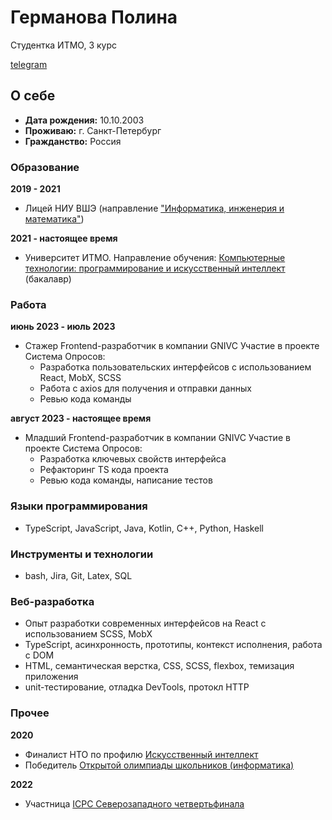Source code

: # Германова Полина
Студентка ИТМО, 3 курс

[telegram](https://t.me/buchurella)

## О себе

* **Дата рождения:** 10.10.2003
* **Проживаю:** г. Санкт-Петербург
* **Гражданство:** Россия

### Образование

**2019 - 2021**

* Лицей НИУ ВШЭ 
(направление ["Информатика, инженерия и математика"](https://school.hse.ru/math))


**2021 - настоящее время**

* Университет ИТМО. Направление обучения: [Компьютерные технологии: программирование и искусственный интеллект ](https://abit.itmo.ru/program/15997/) (бакалавр)

### Работа

**июнь 2023 - июль 2023**

* Стажер Frontend-разработчик в компании GNIVC
Участие в проекте Система Опросов:
    - Разработка пользовательских интерфейсов с использованием React, MobX, SCSS
    - Работа с axios для получения и отправки данных
    - Ревью кода команды

**август 2023 - настоящее время**

* Младший Frontend-разработчик в компании GNIVC
Участие в проекте Система Опросов:
    - Разработка ключевых свойств интерфейса
    - Рефакторинг TS кода проекта
    - Ревью кода команды, написание тестов

### Языки программирования
* TypeScript, JavaScript, Java, Kotlin, C++, Python, Haskell

### Инструменты и технологии
* bash, Jira, Git, Latex, SQL

### Веб-разработка
* Опыт разработки современных интерфейсов на React с использованием SCSS, MobX
* TypeScript, асинхронность, прототипы, контекст исполнения, работа с DOM
* HTML, семантическая верстка, CSS, SCSS, flexbox, темизация приложения
* unit-тестирование, отладка DevTools, протокл HTTP

### Прочее

**2020**
* Финалист НТО по профилю [Искусственный интеллект](https://ntcontest.ru/tracks/nto-school/proekt-po-iskusstvennomu-intellektu/iskusstvennyy-intellekt/)
* Победитель [Открытой олимпиады школьников (информатика)](https://olymp.itmo.ru/p/inf/3606)

**2022**
* Участница [ICPC Северозападного четвертьфинала](https://neerc.ifmo.ru/subregions/northern.html)
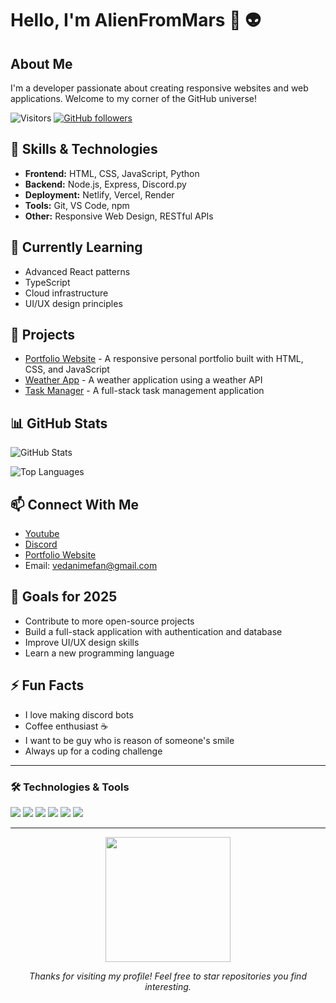 # Hello, I'm AlienFromMars 👋 👽

## About Me
I'm a developer passionate about creating responsive websites and web applications. Welcome to my corner of the GitHub universe!

![Visitors](https://visitor-badge.laobi.icu/badge?page_id=AlienFromMars-itzme.AlienFromMars-itzme)
[![GitHub followers](https://img.shields.io/github/followers/AlienFromMars-itzme?style=social)](https://github.com/AlienFromMars-itzme)

## 🚀 Skills & Technologies
- **Frontend:** HTML, CSS, JavaScript, Python
- **Backend:** Node.js, Express, Discord.py
- **Deployment:** Netlify, Vercel, Render
- **Tools:** Git, VS Code, npm
- **Other:** Responsive Web Design, RESTful APIs

## 🌱 Currently Learning
- Advanced React patterns
- TypeScript
- Cloud infrastructure
- UI/UX design principles

## 💼 Projects
- [Portfolio Website](https://github.com/AlienFromMars-itzmem/portfolio) - A responsive personal portfolio built with HTML, CSS, and JavaScript
- [Weather App](https://github.com/AlienFromMars-itzmem/weather-app) - A weather application using a weather API
- [Task Manager](https://github.com/AlienFromMars-itzmem/task-manager) - A full-stack task management application

## 📊 GitHub Stats
![GitHub Stats](https://github-readme-stats.vercel.app/api?username=AlienFromMars-itzme&show_icons=true&theme=radical)

![Top Languages](https://github-readme-stats.vercel.app/api/top-langs/?username=AlienFromMars-itzme&layout=compact&theme=radical)

## 📫 Connect With Me
- [Youtube](https://youtube.com/channels/@ItzFallenMe)
- [Discord](https://discord.gg/roroa)
- [Portfolio Website](https://guns.lol/itzmehere)
- Email: vedanimefan@gmail.com

## 🎯 Goals for 2025
- Contribute to more open-source projects
- Build a full-stack application with authentication and database
- Improve UI/UX design skills
- Learn a new programming language

## ⚡ Fun Facts
- I love making discord bots
- Coffee enthusiast ☕
- I want to be guy who is reason of someone's smile
- Always up for a coding challenge

---

### 🛠️ Technologies & Tools
![](https://img.shields.io/badge/Code-JavaScript-informational?style=flat&logo=javascript&logoColor=white&color=2bbc8a)
![](https://img.shields.io/badge/Code-React-informational?style=flat&logo=react&logoColor=white&color=2bbc8a)
![](https://img.shields.io/badge/Code-Node.js-informational?style=flat&logo=node.js&logoColor=white&color=2bbc8a)
![](https://img.shields.io/badge/Tools-Git-informational?style=flat&logo=git&logoColor=white&color=2bbc8a)
![](https://img.shields.io/badge/Tools-VSCode-informational?style=flat&logo=visual-studio-code&logoColor=white&color=2bbc8a)
![](https://img.shields.io/badge/Deployment-Netlify-informational?style=flat&logo=netlify&logoColor=white&color=2bbc8a)

---

<p align="center">
  <img src="https://media.giphy.com/media/LmNwrBhejkK9EFP504/giphy.gif" width="200">
</p>

<p align="center">
  <i>Thanks for visiting my profile! Feel free to star repositories you find interesting.</i>
</p>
────────
**What to do**
Because only the text is wanted, repeat all the entries exactly and leave out the pictures.

**Your response**
Source code

: # Германова Полина
Студентка ИТМО, 3 курс

[telegram](https://t.me/buchurella)

## О себе

* **Дата рождения:** 10.10.2003
* **Проживаю:** г. Санкт-Петербург
* **Гражданство:** Россия

### Образование

**2019 - 2021**

* Лицей НИУ ВШЭ 
(направление ["Информатика, инженерия и математика"](https://school.hse.ru/math))


**2021 - настоящее время**

* Университет ИТМО. Направление обучения: [Компьютерные технологии: программирование и искусственный интеллект ](https://abit.itmo.ru/program/15997/) (бакалавр)

### Работа

**июнь 2023 - июль 2023**

* Стажер Frontend-разработчик в компании GNIVC
Участие в проекте Система Опросов:
    - Разработка пользовательских интерфейсов с использованием React, MobX, SCSS
    - Работа с axios для получения и отправки данных
    - Ревью кода команды

**август 2023 - настоящее время**

* Младший Frontend-разработчик в компании GNIVC
Участие в проекте Система Опросов:
    - Разработка ключевых свойств интерфейса
    - Рефакторинг TS кода проекта
    - Ревью кода команды, написание тестов

### Языки программирования
* TypeScript, JavaScript, Java, Kotlin, C++, Python, Haskell

### Инструменты и технологии
* bash, Jira, Git, Latex, SQL

### Веб-разработка
* Опыт разработки современных интерфейсов на React с использованием SCSS, MobX
* TypeScript, асинхронность, прототипы, контекст исполнения, работа с DOM
* HTML, семантическая верстка, CSS, SCSS, flexbox, темизация приложения
* unit-тестирование, отладка DevTools, протокл HTTP

### Прочее

**2020**
* Финалист НТО по профилю [Искусственный интеллект](https://ntcontest.ru/tracks/nto-school/proekt-po-iskusstvennomu-intellektu/iskusstvennyy-intellekt/)
* Победитель [Открытой олимпиады школьников (информатика)](https://olymp.itmo.ru/p/inf/3606)

**2022**
* Участница [ICPC Северозападного четвертьфинала](https://neerc.ifmo.ru/subregions/northern.html)
 # Hello, I'm AlienFromMars 👋 👽

## About Me
I'm a developer passionate about creating responsive websites and web applications. Welcome to my corner of the GitHub universe!

![Visitors](https://visitor-badge.laobi.icu/badge?page_id=AlienFromMars-itzme.AlienFromMars-itzme)
[![GitHub followers](https://img.shields.io/github/followers/AlienFromMars-itzme?style=social)](https://github.com/AlienFromMars-itzme)

## 🚀 Skills & Technologies
- **Frontend:** HTML, CSS, JavaScript, Python
- **Backend:** Node.js, Express, Discord.py
- **Deployment:** Netlify, Vercel, Render
- **Tools:** Git, VS Code, npm
- **Other:** Responsive Web Design, RESTful APIs

## 🌱 Currently Learning
- Advanced React patterns
- TypeScript
- Cloud infrastructure
- UI/UX design principles

## 💼 Projects
- [Portfolio Website](https://github.com/AlienFromMars-itzmem/portfolio) - A responsive personal portfolio built with HTML, CSS, and JavaScript
- [Weather App](https://github.com/AlienFromMars-itzmem/weather-app) - A weather application using a weather API
- [Task Manager](https://github.com/AlienFromMars-itzmem/task-manager) - A full-stack task management application

## 📊 GitHub Stats
![GitHub Stats](https://github-readme-stats.vercel.app/api?username=AlienFromMars-itzme&show_icons=true&theme=radical)

![Top Languages](https://github-readme-stats.vercel.app/api/top-langs/?username=AlienFromMars-itzme&layout=compact&theme=radical)

## 📫 Connect With Me
- [Youtube](https://youtube.com/channels/@ItzFallenMe)
- [Discord](https://discord.gg/roroa)
- [Portfolio Website](https://guns.lol/itzmehere)
- Email: vedanimefan@gmail.com

## 🎯 Goals for 2025
- Contribute to more open-source projects
- Build a full-stack application with authentication and database
- Improve UI/UX design skills
- Learn a new programming language

## ⚡ Fun Facts
- I love making discord bots
- Coffee enthusiast ☕
- I want to be guy who is reason of someone's smile
- Always up for a coding challenge

---

### 🛠️ Technologies & Tools
![](https://img.shields.io/badge/Code-JavaScript-informational?style=flat&logo=javascript&logoColor=white&color=2bbc8a)
![](https://img.shields.io/badge/Code-React-informational?style=flat&logo=react&logoColor=white&color=2bbc8a)
![](https://img.shields.io/badge/Code-Node.js-informational?style=flat&logo=node.js&logoColor=white&color=2bbc8a)
![](https://img.shields.io/badge/Tools-Git-informational?style=flat&logo=git&logoColor=white&color=2bbc8a)
![](https://img.shields.io/badge/Tools-VSCode-informational?style=flat&logo=visual-studio-code&logoColor=white&color=2bbc8a)
![](https://img.shields.io/badge/Deployment-Netlify-informational?style=flat&logo=netlify&logoColor=white&color=2bbc8a)

---

<p align="center">
  <img src="https://media.giphy.com/media/LmNwrBhejkK9EFP504/giphy.gif" width="200">
</p>

<p align="center">
  <i>Thanks for visiting my profile! Feel free to star repositories you find interesting.</i>
</p>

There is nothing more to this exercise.